▸ Problem to solve: All lines in the data below carrying the string "movement" are to be located and copied.

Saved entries
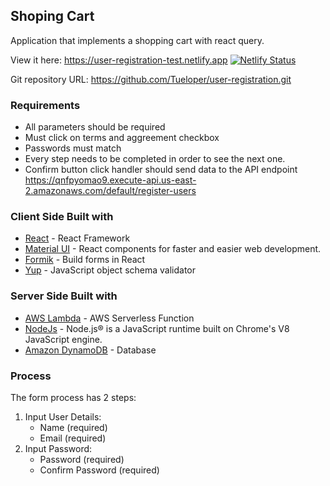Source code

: ## Shoping Cart


Application that implements a shopping cart with react query. 

View it here: https://user-registration-test.netlify.app
[![Netlify Status](https://api.netlify.com/api/v1/badges/86ee9240-f044-4deb-b4e1-1afa79accfa3/deploy-status)](https://app.netlify.com/sites/user-registration-test/deploys)

Git repository URL: https://github.com/Tueloper/user-registration.git


### Requirements
- All parameters should be required
- Must click on terms and aggreement checkbox
- Passwords must match
- Every step needs to be completed in order to see the next one.
- Confirm button click handler should send data to the API endpoint https://qnfpyomao9.execute-api.us-east-2.amazonaws.com/default/register-users


### Client Side Built with
- [React](https://reactjs.org/) - React Framework
- [Material UI](https://material-ui.com/) - React components for faster and easier web development.
- [Formik](https://formik.org/docs/overview) - Build forms in React
- [Yup](https://github.com/jquense/yup) - JavaScript object schema validator


### Server Side Built with
- [AWS Lambda](https://aws.amazon.com/lambda/?nc2=type_a/) - AWS Serverless Function
- [NodeJs](https://nodejs.org/en/) - Node.js® is a JavaScript runtime built on Chrome's V8 JavaScript engine.
- [Amazon DynamoDB](https://aws.amazon.com/dynamodb/?trk=ps_a134p000006padxAAA&trkCampaign=acq_paid_search_brand&sc_channel=PS&sc_campaign=acquisition_EEM&sc_publisher=Google&sc_category=Database&sc_country=EEM&sc_geo=EMEA&sc_outcome=acq&sc_detail=dynamodb&sc_content=DynamoDB_e&sc_matchtype=e&sc_segment=536452473269&sc_medium=ACQ-P|PS-GO|Brand|Desktop|SU|Database|DynamoDB|EEM|EN|Text|xx|Non-EU&s_kwcid=AL!4422!3!536452473269!e!!g!!dynamodb&ef_id=CjwKCAjwx8iIBhBwEiwA2quaqzTOGJgO-BnGIpwBj4qj7pX0tf6pqQL5T8-J3HNUdq2jzZZCQ2t5ZBoCSXsQAvD_BwE:G:s&s_kwcid=AL!4422!3!536452473269!e!!g!!dynamodb) - Database


### Process
The form process has 2 steps:
1. Input User Details:
    - Name (required)
    - Email (required)
2. Input Password:
    - Password (required)
    - Confirm Password (required)

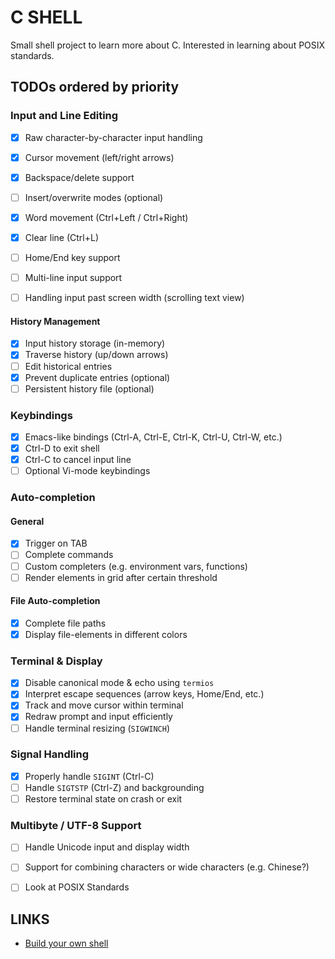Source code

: # C SHELL

Small shell project to learn more about C. Interested in learning about POSIX standards.

## TODOs ordered by priority

### Input and Line Editing
- [x] Raw character-by-character input handling
- [x] Cursor movement (left/right arrows)
- [x] Backspace/delete support
- [ ] Insert/overwrite modes (optional)
- [x] Word movement (Ctrl+Left / Ctrl+Right)
- [x] Clear line (Ctrl+L)
- [ ] Home/End key support

- [ ] Multi-line input support
- [ ] Handling input past screen width (scrolling text view)

#### History Management
- [x] Input history storage (in-memory)
- [x] Traverse history (up/down arrows)
- [ ] Edit historical entries
- [x] Prevent duplicate entries (optional)
- [ ] Persistent history file (optional)

### Keybindings
- [x] Emacs-like bindings (Ctrl-A, Ctrl-E, Ctrl-K, Ctrl-U, Ctrl-W, etc.)
- [x] Ctrl-D to exit shell
- [x] Ctrl-C to cancel input line
- [ ] Optional Vi-mode keybindings

### Auto-completion
#### General
- [x] Trigger on TAB
- [ ] Complete commands
- [ ] Custom completers (e.g. environment vars, functions)
- [ ] Render elements in grid after certain threshold
#### File Auto-completion
- [x] Complete file paths
- [x] Display file-elements in different colors

### Terminal & Display
- [x] Disable canonical mode & echo using `termios`
- [x] Interpret escape sequences (arrow keys, Home/End, etc.)
- [x] Track and move cursor within terminal
- [x] Redraw prompt and input efficiently
- [ ] Handle terminal resizing (`SIGWINCH`)

###  Signal Handling
- [x] Properly handle `SIGINT` (Ctrl-C)
- [ ] Handle `SIGTSTP` (Ctrl-Z) and backgrounding
- [ ] Restore terminal state on crash or exit

### Multibyte / UTF-8 Support
- [ ] Handle Unicode input and display width
- [ ] Support for combining characters or wide characters (e.g. Chinese?)

- [ ] Look at POSIX Standards

## LINKS
- [Build your own shell](https://github.com/tokenrove/build-your-own-shell)

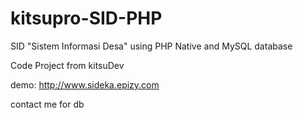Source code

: # kitsupro-SID-PHP
 SID "Sistem Informasi Desa" using PHP Native and MySQL database

Code Project from kitsuDev

demo: http://www.sideka.epizy.com

contact me for db
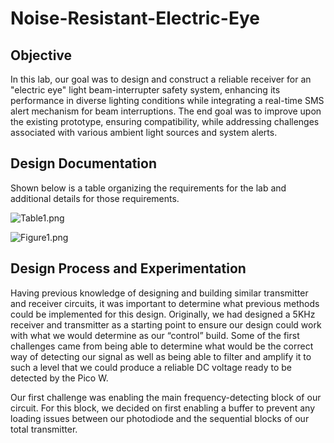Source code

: # Noise-Resistant-Electric-Eye

## Objective
In this lab, our goal was to design and construct a reliable receiver for an "electric eye" light beam-interrupter safety system, enhancing its performance in diverse lighting conditions while integrating a real-time SMS alert mechanism for beam interruptions. The end goal was to improve upon the existing prototype, ensuring compatibility, while addressing challenges associated with various ambient light sources and system alerts.

## Design Documentation
Shown below is a table organizing the requirements for the lab and additional details for those requirements.

![Table1.png](https://github.com/fqkammona/Noise-Resistant-Electric-Eye/blob/main/Lab-Images/Table1.png)

![Figure1.png](https://github.com/fqkammona/Noise-Resistant-Electric-Eye/blob/main/Lab-Images/Figure1.png)

## Design Process and Experimentation
Having previous knowledge of designing and building similar transmitter and receiver circuits, it was important to determine what previous methods could be implemented for this design. Originally, we had designed a 5KHz receiver and transmitter as a starting point to ensure our design could work with what we would determine as our “control” build. Some of the first challenges came from being able to determine what would be the correct way of detecting our signal as well as being able to filter and amplify it to such a level that we could produce a reliable DC voltage ready to be detected by the Pico W.

Our first challenge was enabling the main frequency-detecting block of our circuit. For this block, we decided on first enabling a buffer to prevent any loading issues between our photodiode and the sequential blocks of our total transmitter.
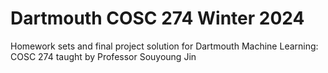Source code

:# Dartmouth COSC 274 Winter 2024

Homework sets and final project solution for Dartmouth Machine Learning: COSC 274 taught by Professor Souyoung Jin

▸ Exercise output:
- [x] Cursor movement (left/right arrows)
- [x] Word movement (Ctrl+Left / Ctrl+Right)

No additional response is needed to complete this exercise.